• PROBLEM DETAILS
Your response should be the lines from the one holding "Data required by" to the last line of the data below, copied exactly and with no additions.

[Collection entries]

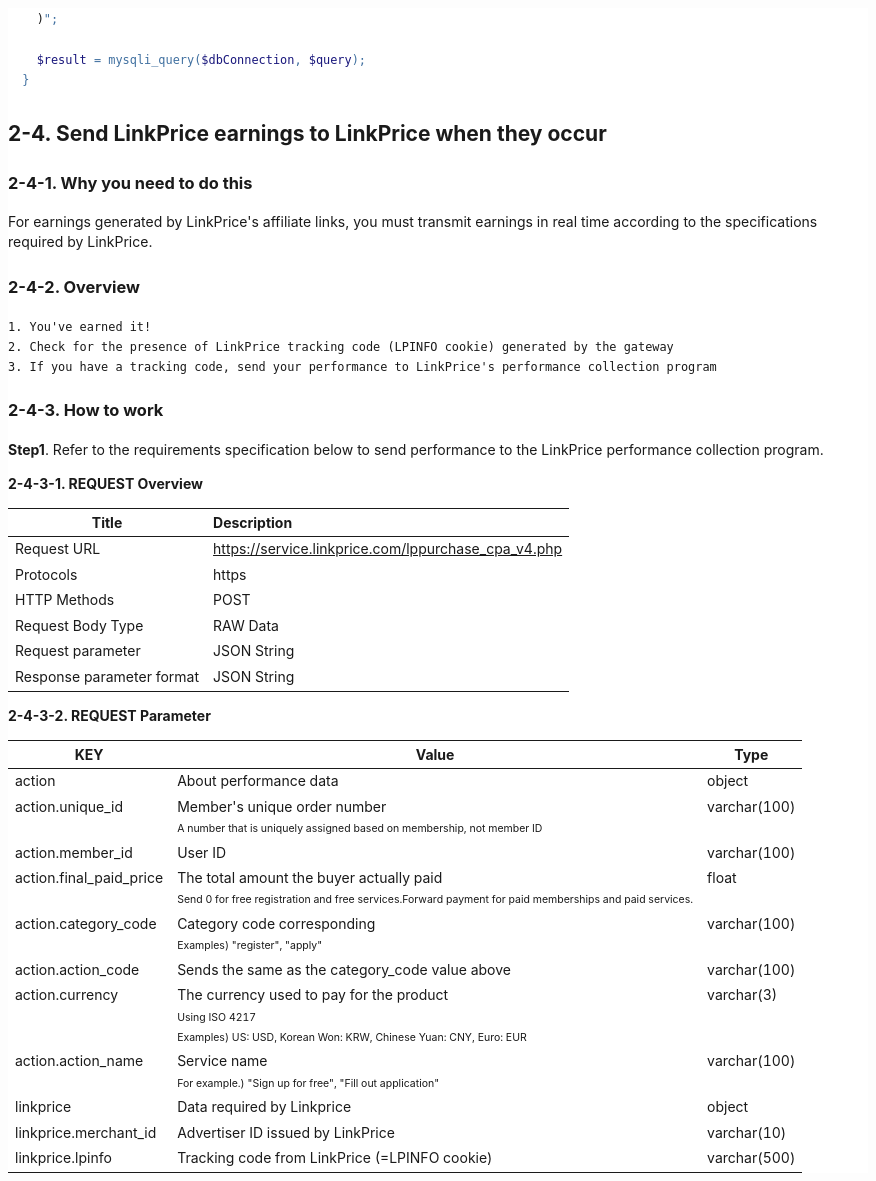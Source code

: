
 ```php
    )";
    
    $result = mysqli_query($dbConnection, $query);
  }
```

## 2-4. Send LinkPrice earnings to LinkPrice when they occur

### 2-4-1. Why you need to do this

For earnings generated by LinkPrice's affiliate links, you must transmit earnings in real time according to the specifications required by LinkPrice.

### 2-4-2. Overview

```
1. You've earned it!
2. Check for the presence of LinkPrice tracking code (LPINFO cookie) generated by the gateway
3. If you have a tracking code, send your performance to LinkPrice's performance collection program
```

### 2-4-3. How to work

**Step1**. Refer to the requirements specification below to send performance to the LinkPrice performance collection program.

**2-4-3-1. REQUEST Overview**

| Title                     | Description                                         |
|---------------------------|:----------------------------------------------------|
| Request URL               | https://service.linkprice.com/lppurchase_cpa_v4.php |
| Protocols                 | https                                               |
| HTTP Methods              | POST                                                |
| Request Body Type         | RAW Data                                            |
| Request parameter         | JSON String                                         |
| Response parameter format | JSON String                                         |

**2-4-3-2. REQUEST Parameter**

| KEY                     | Value                                                                                                                                                                                                                                                                        | Type          |
|-------------------------|------------------------------------------------------------------------------------------------------------------------------------------------------------------------------------------------------------------------------------------------------------------------------|---------------|
| action                  | About performance data                                                                                                                                                                                                                                                       | object        |
| action.unique_id        | Member's unique order number <br><span style="font-size:75%">A number that is uniquely assigned based on membership, not member ID</span>                                                                                                                                    | varchar(100)  |
| action.member_id        | User ID                                                                                                                                                                                                                                                                      | varchar(100)  |
| action.final_paid_price | The total amount the buyer actually paid<br><span style="font-size:75%"> Send 0 for free registration and free services.Forward payment for paid memberships and paid services. </span>                                                                                      | float         |
| action.category_code    | Category code corresponding <br><span style="font-size:75%"> Examples) "register", "apply"</span>                                                                                                                                                                            | varchar(100)  |
| action.action_code      | Sends the same as the category_code value above                                                                                                                                                                                                                              | varchar(100)  |
| action.currency         | The currency used to pay for the product<br><span style="font-size:75%">Using ISO 4217 <br>Examples) US: USD, Korean Won: KRW, Chinese Yuan: CNY, Euro: EUR</span>                                                                                                           | varchar(3)    |
| action.action_name      | Service name<br><span style="font-size:75%">For example.) "Sign up for free", "Fill out application"</span>                                                                                                                                                                  | varchar(100)  |
| linkprice               | Data required by Linkprice                                                                                                                                                                                                                                                   | object        |
| linkprice.merchant_id   | Advertiser ID issued by LinkPrice                                                                                                                                                                                                                                            | varchar(10)   |
| linkprice.lpinfo        | Tracking code from LinkPrice (=LPINFO cookie)                                                                                                                                                                                                                                | varchar(500)  |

• YOUR RESPONSE
| linkprice               | Data required by Linkprice                                                                                                                                                                                                                                                   | object        |
| linkprice.merchant_id   | Advertiser ID issued by LinkPrice                                                                                                                                                                                                                                            | varchar(10)   |
| linkprice.lpinfo        | Tracking code from LinkPrice (=LPINFO cookie)                                                                                                                                                                                                                                | varchar(500)  |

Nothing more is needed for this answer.